# Rendered images with source text:
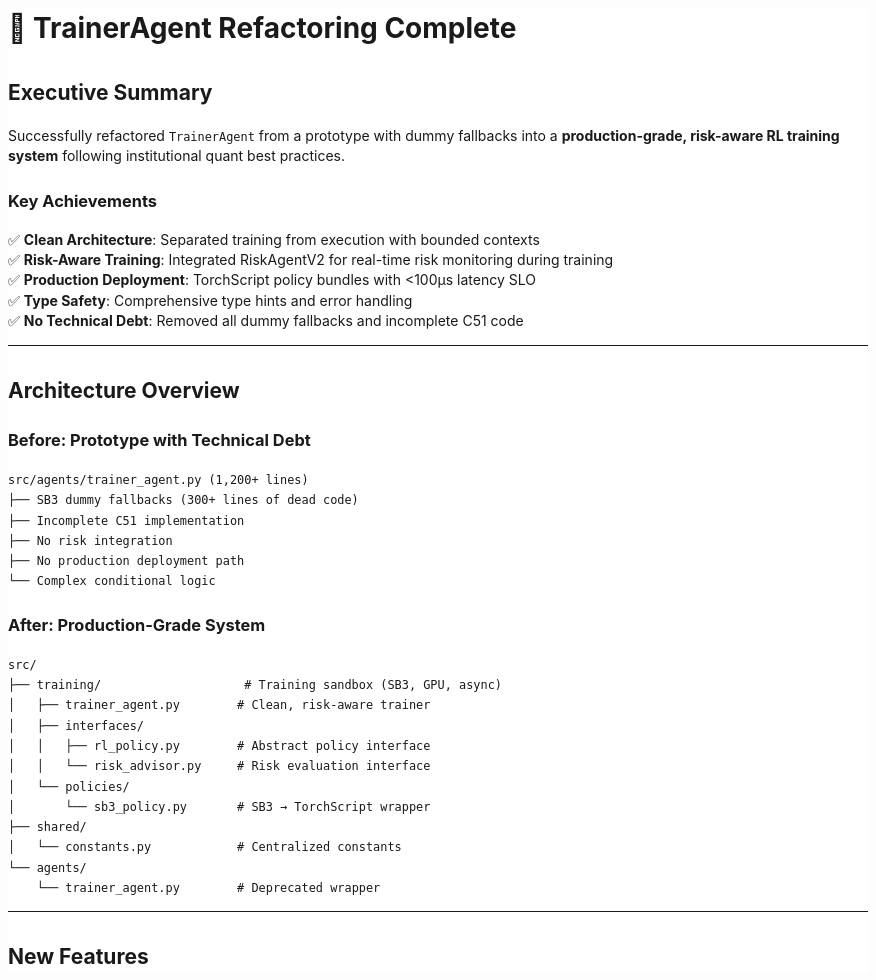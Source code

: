 # 🚀 TrainerAgent Refactoring Complete

## **Executive Summary**

Successfully refactored `TrainerAgent` from a prototype with dummy fallbacks into a **production-grade, risk-aware RL training system** following institutional quant best practices.

### **Key Achievements**

✅ **Clean Architecture**: Separated training from execution with bounded contexts  
✅ **Risk-Aware Training**: Integrated RiskAgentV2 for real-time risk monitoring during training  
✅ **Production Deployment**: TorchScript policy bundles with <100µs latency SLO  
✅ **Type Safety**: Comprehensive type hints and error handling  
✅ **No Technical Debt**: Removed all dummy fallbacks and incomplete C51 code  

---

## **Architecture Overview**

### **Before: Prototype with Technical Debt**
```
src/agents/trainer_agent.py (1,200+ lines)
├── SB3 dummy fallbacks (300+ lines of dead code)
├── Incomplete C51 implementation
├── No risk integration
├── No production deployment path
└── Complex conditional logic
```

### **After: Production-Grade System**
```
src/
├── training/                    # Training sandbox (SB3, GPU, async)
│   ├── trainer_agent.py        # Clean, risk-aware trainer
│   ├── interfaces/
│   │   ├── rl_policy.py        # Abstract policy interface
│   │   └── risk_advisor.py     # Risk evaluation interface
│   └── policies/
│       └── sb3_policy.py       # SB3 → TorchScript wrapper
├── shared/
│   └── constants.py            # Centralized constants
└── agents/
    └── trainer_agent.py        # Deprecated wrapper
```

---

## **New Features**
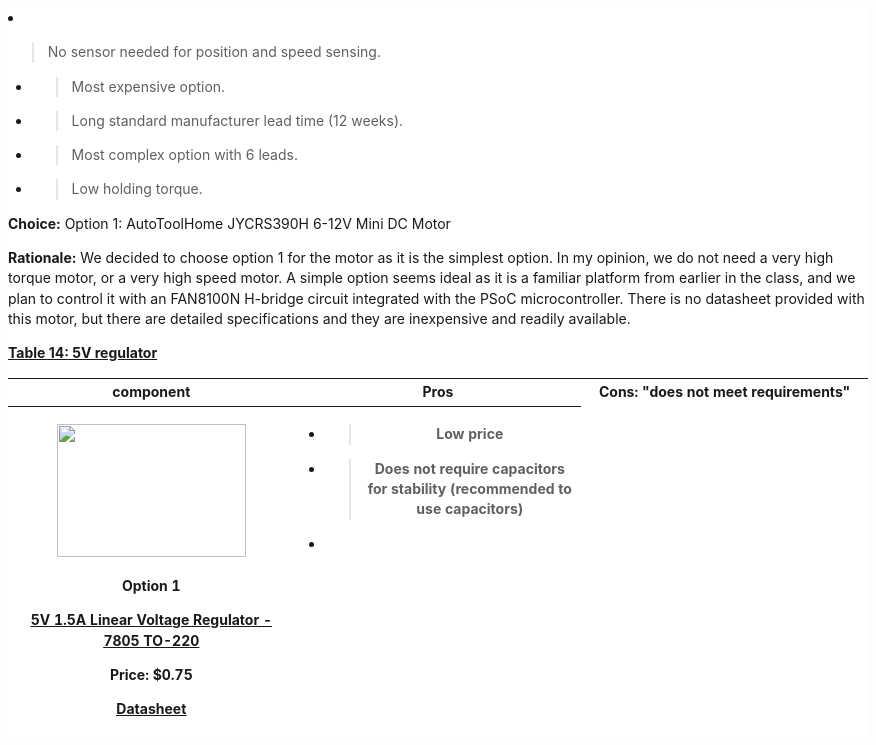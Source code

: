 <li><blockquote>
<p>No sensor needed for position and speed sensing.</p>
</blockquote></li>
</ul></th>
<th><ul>
<li><blockquote>
<p>Most expensive option.</p>
</blockquote></li>
<li><blockquote>
<p>Long standard manufacturer lead time (12 weeks).</p>
</blockquote></li>
<li><blockquote>
<p>Most complex option with 6 leads.</p>
</blockquote></li>
<li><blockquote>
<p>Low holding torque.</p>
</blockquote></li>
</ul></th>
</tr>
</thead>
<tbody>
</tbody>
</table>

**Choice:** Option 1: AutoToolHome JYCRS390H 6-12V Mini DC Motor

**Rationale:** We decided to choose option 1 for the motor as it is the
simplest option. In my opinion, we do not need a very high torque motor,
or a very high speed motor. A simple option seems ideal as it is a
familiar platform from earlier in the class, and we plan to control it
with an FAN8100N H-bridge circuit integrated with the PSoC
microcontroller. There is no datasheet provided with this motor, but
there are detailed specifications and they are inexpensive and readily
available.

**<u>Table 14: 5V regulator</u>**

<table>
<colgroup>
<col style="width: 33%" />
<col style="width: 33%" />
<col style="width: 33%" />
</colgroup>
<thead>
<tr class="header">
<th><strong>component</strong></th>
<th><strong>Pros</strong></th>
<th><strong>Cons: "does not meet requirements"</strong></th>
</tr>
<tr class="odd">
<th><p><img src="media/image38.png" style="width:1.96642in;height:1.38068in" /></p>
<p>Option 1</p>
<p><a href="https://www.adafruit.com/product/2164"><u>5V 1.5A Linear Voltage Regulator - 7805 TO-220</u></a></p>
<p>Price: $0.75</p>
<p><a href="https://cdn-shop.adafruit.com/product-files/2164/L7805CV.pdf"><u>Datasheet</u></a></p></th>
<th><ul>
<li><blockquote>
<p>Low price</p>
</blockquote></li>
<li><blockquote>
<p>Does not require capacitors for stability (recommended to use capacitors)</p>
</blockquote></li>
<li><blockquote>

# ABOUT THIS TASK:
Only the lines with the string "from" are wanted; pick them out of the records above and copy them.

# SOLUTION TO THE EXERCISE:
Successfully refactored `TrainerAgent` from a prototype with dummy fallbacks into a **production-grade, risk-aware RL training system** following institutional quant best practices.
✅ **Clean Architecture**: Separated training from execution with bounded contexts  
familiar platform from earlier in the class, and we plan to control it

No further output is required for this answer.